The authors use multiple regression to predict a match using the aforementioned features. The
paper found that attack coefficient correlates the best to a team’s success. Blocking stats were
next important for division I and II while serve was next most important stat for division III.
This simple regression method predicted 60% of the variance of the team’s success across the
divisions.
   [11] is a review paper which gave us a bird’s eye view of the existing research on Match
predictions in the form of most popular sports which researchers choose for prediction and
what is the frequency of ML algorithms used in existing literature. The paper shows that ANN
are most frequently used in existing literature for predicting Team sport matches. The paper
states 65% of the papers consider ANN models as part of their experiments and 23% of the
papers solely use ANN in their work. But the authors say that using ANN models does not
lead to high accuracy in prediction and it’s unclear why historically ANN models have been so
widely used.
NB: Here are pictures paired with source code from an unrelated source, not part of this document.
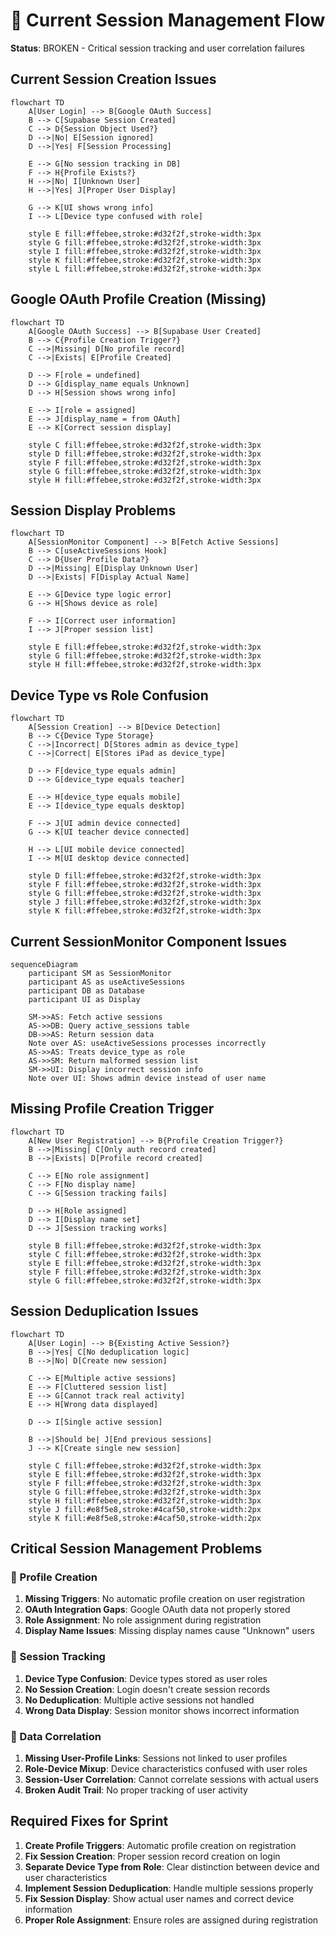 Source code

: # 🔴 Current Session Management Flow

**Status**: BROKEN - Critical session tracking and user correlation failures

## Current Session Creation Issues

```mermaid
flowchart TD
    A[User Login] --> B[Google OAuth Success]
    B --> C[Supabase Session Created]
    C --> D{Session Object Used?}
    D -->|No| E[Session ignored]
    D -->|Yes| F[Session Processing]
    
    E --> G[No session tracking in DB]
    F --> H{Profile Exists?}
    H -->|No| I[Unknown User]
    H -->|Yes| J[Proper User Display]
    
    G --> K[UI shows wrong info]
    I --> L[Device type confused with role]
    
    style E fill:#ffebee,stroke:#d32f2f,stroke-width:3px
    style G fill:#ffebee,stroke:#d32f2f,stroke-width:3px
    style I fill:#ffebee,stroke:#d32f2f,stroke-width:3px
    style K fill:#ffebee,stroke:#d32f2f,stroke-width:3px
    style L fill:#ffebee,stroke:#d32f2f,stroke-width:3px
```

## Google OAuth Profile Creation (Missing)

```mermaid
flowchart TD
    A[Google OAuth Success] --> B[Supabase User Created]
    B --> C{Profile Creation Trigger?}
    C -->|Missing| D[No profile record]
    C -->|Exists| E[Profile Created]
    
    D --> F[role = undefined]
    D --> G[display_name equals Unknown]
    D --> H[Session shows wrong info]
    
    E --> I[role = assigned]
    E --> J[display_name = from OAuth]
    E --> K[Correct session display]
    
    style C fill:#ffebee,stroke:#d32f2f,stroke-width:3px
    style D fill:#ffebee,stroke:#d32f2f,stroke-width:3px
    style F fill:#ffebee,stroke:#d32f2f,stroke-width:3px
    style G fill:#ffebee,stroke:#d32f2f,stroke-width:3px
    style H fill:#ffebee,stroke:#d32f2f,stroke-width:3px
```

## Session Display Problems

```mermaid
flowchart TD
    A[SessionMonitor Component] --> B[Fetch Active Sessions]
    B --> C[useActiveSessions Hook]
    C --> D{User Profile Data?}
    D -->|Missing| E[Display Unknown User]
    D -->|Exists| F[Display Actual Name]
    
    E --> G[Device type logic error]
    G --> H[Shows device as role]
    
    F --> I[Correct user information]
    I --> J[Proper session list]
    
    style E fill:#ffebee,stroke:#d32f2f,stroke-width:3px
    style G fill:#ffebee,stroke:#d32f2f,stroke-width:3px
    style H fill:#ffebee,stroke:#d32f2f,stroke-width:3px
```

## Device Type vs Role Confusion

```mermaid
flowchart TD
    A[Session Creation] --> B[Device Detection]
    B --> C{Device Type Storage}
    C -->|Incorrect| D[Stores admin as device_type]
    C -->|Correct| E[Stores iPad as device_type]
    
    D --> F[device_type equals admin]
    D --> G[device_type equals teacher]
    
    E --> H[device_type equals mobile]
    E --> I[device_type equals desktop]
    
    F --> J[UI admin device connected]
    G --> K[UI teacher device connected]
    
    H --> L[UI mobile device connected]
    I --> M[UI desktop device connected]
    
    style D fill:#ffebee,stroke:#d32f2f,stroke-width:3px
    style F fill:#ffebee,stroke:#d32f2f,stroke-width:3px
    style G fill:#ffebee,stroke:#d32f2f,stroke-width:3px
    style J fill:#ffebee,stroke:#d32f2f,stroke-width:3px
    style K fill:#ffebee,stroke:#d32f2f,stroke-width:3px
```

## Current SessionMonitor Component Issues

```mermaid
sequenceDiagram
    participant SM as SessionMonitor
    participant AS as useActiveSessions
    participant DB as Database
    participant UI as Display

    SM->>AS: Fetch active sessions
    AS->>DB: Query active_sessions table
    DB->>AS: Return session data
    Note over AS: useActiveSessions processes incorrectly
    AS->>AS: Treats device_type as role
    AS->>SM: Return malformed session list
    SM->>UI: Display incorrect session info
    Note over UI: Shows admin device instead of user name
```

## Missing Profile Creation Trigger

```mermaid
flowchart TD
    A[New User Registration] --> B{Profile Creation Trigger?}
    B -->|Missing| C[Only auth record created]
    B -->|Exists| D[Profile record created]
    
    C --> E[No role assignment]
    C --> F[No display name]
    C --> G[Session tracking fails]
    
    D --> H[Role assigned]
    D --> I[Display name set]
    D --> J[Session tracking works]
    
    style B fill:#ffebee,stroke:#d32f2f,stroke-width:3px
    style C fill:#ffebee,stroke:#d32f2f,stroke-width:3px
    style E fill:#ffebee,stroke:#d32f2f,stroke-width:3px
    style F fill:#ffebee,stroke:#d32f2f,stroke-width:3px
    style G fill:#ffebee,stroke:#d32f2f,stroke-width:3px
```

## Session Deduplication Issues

```mermaid
flowchart TD
    A[User Login] --> B{Existing Active Session?}
    B -->|Yes| C[No deduplication logic]
    B -->|No| D[Create new session]
    
    C --> E[Multiple active sessions]
    E --> F[Cluttered session list]
    E --> G[Cannot track real activity]
    E --> H[Wrong data displayed]
    
    D --> I[Single active session]
    
    B -->|Should be| J[End previous sessions]
    J --> K[Create single new session]
    
    style C fill:#ffebee,stroke:#d32f2f,stroke-width:3px
    style E fill:#ffebee,stroke:#d32f2f,stroke-width:3px
    style F fill:#ffebee,stroke:#d32f2f,stroke-width:3px
    style G fill:#ffebee,stroke:#d32f2f,stroke-width:3px
    style H fill:#ffebee,stroke:#d32f2f,stroke-width:3px
    style J fill:#e8f5e8,stroke:#4caf50,stroke-width:2px
    style K fill:#e8f5e8,stroke:#4caf50,stroke-width:2px
```

## Critical Session Management Problems

### 🔴 Profile Creation
1. **Missing Triggers**: No automatic profile creation on user registration
2. **OAuth Integration Gaps**: Google OAuth data not properly stored
3. **Role Assignment**: No role assignment during registration
4. **Display Name Issues**: Missing display names cause "Unknown" users

### 🔴 Session Tracking
1. **Device Type Confusion**: Device types stored as user roles
2. **No Session Creation**: Login doesn't create session records
3. **No Deduplication**: Multiple active sessions not handled
4. **Wrong Data Display**: Session monitor shows incorrect information

### 🔴 Data Correlation
1. **Missing User-Profile Links**: Sessions not linked to user profiles
2. **Role-Device Mixup**: Device characteristics confused with user roles
3. **Session-User Correlation**: Cannot correlate sessions with actual users
4. **Broken Audit Trail**: No proper tracking of user activity

## Required Fixes for Sprint
1. **Create Profile Triggers**: Automatic profile creation on registration
2. **Fix Session Creation**: Proper session record creation on login
3. **Separate Device Type from Role**: Clear distinction between device and user characteristics
4. **Implement Session Deduplication**: Handle multiple sessions properly
5. **Fix Session Display**: Show actual user names and correct device information
6. **Proper Role Assignment**: Ensure roles are assigned during registration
The authors say ANN models are black boxes and its very difficult for analysts
and coaches to reverse engineer the outcomes of the ANN model predictions.
   [12] uses multiple algorithms and even multiple sports in order to make sports analytics
more accurate. Although volleyball is not a part of the sports discussed, the paper was very
instrumental in giving us a direction to use individual player statistics to predict the final
winning team. The paper also confirms our belief that individual player feature estimations are
very much correlated with the team features.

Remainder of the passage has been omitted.